You're probably dehydrated which can be mistaken for hunger. Eat three square meals a day no more than 2000-2500 total. If you still feel hungry between meals or late at night drink a large glass of water and the hunger will likely disappear.
Why does food taste so good fat bros?
Time restricted eating so you get used to the feeling of denying yourself food. Learn how to be hungry.
>Time restricted eating so you get used to the feeling of denying yourself food. Learn how to be hungry.
fuck that, food is basically my only joy in this hellish existence and i shant be denying myself this one simple pleasure because my fat body disgusts normans
im gonna eat an entire pizza by myself just because of this thread
Do drugs instead.
Whenever you feel hungry just sniff a line of speed or something.
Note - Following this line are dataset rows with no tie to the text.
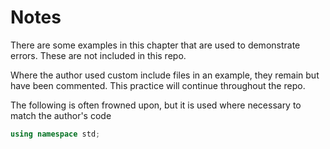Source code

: # Notes

There are some examples in this chapter that are used to demonstrate errors.  These are not included in this repo.

Where the author used custom include files in an example, they remain but have been commented.  This practice will continue throughout the repo.

The following is often frowned upon, but it is used where necessary to match the author's code

```c++
using namespace std;
```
Fat fuck from Pawn Stars was a fat fuck even when he was a full blown tweaker living on the streets.
No excuses
and my son... fat fuck...
>.
kek
Get a tongue scraper. Scrape the goop off your tongue till it bleeds. Eating isn't much fun when you have the taste of blood in your mouth.
Also you won't have bad breath anymore.
10 EAT APPLE
20 IF HUNGRY GOTO 10
But he goes surfing everyday and has a cute gf, surely his life isn't that bad
>has
Had
Why is he *still* holding his drinks from the top?
some people just dont learn
>spend all that time and effort losing weight and getting into shape
>go from a 3/10 to a 4/10
oof
>>go from a 3/10 to a 4/10
are people here really this delusional ?
I agree with you. If he was not himself and not famous; as he appears in OP he is a healthy 5.5-6 BUT he has some nice features. If he was outgoing (he seems to be) and sporty he goes up to a 7. A solid 7 but he is rich as fuck and can gonon yachts and expensive dinners.
Final score 7.5/10 and desirible
realistically and practically speaking he's a 10/10 because he has fame and money
>realistically and practically
Lmao, If he was a true 10/10 Ornella, Brad Pitt and Kimmel wouldn't have talked to him the way they did and completely obliterate his self-image. He's a goofy looking gnomish clown, no amount of fame or money will ever fix that
No you're right he's totally transformed into a chad
wrap it up chadbros
its over
Imagine being a man and having eating disorder. Pathetic.
Some people should just be fat.
Like Will Sasso, he was creepy and awkward when he lost weight, but kino and funny as hell when he was fat before, and was again when he got fat again.
Hes just an awkward weirdo, it was funny when it was fat and not that funny when hes thin and doing a sociopathic personality like "surfer"
anyone have his bjj video, i forgot to save it last time it was posted.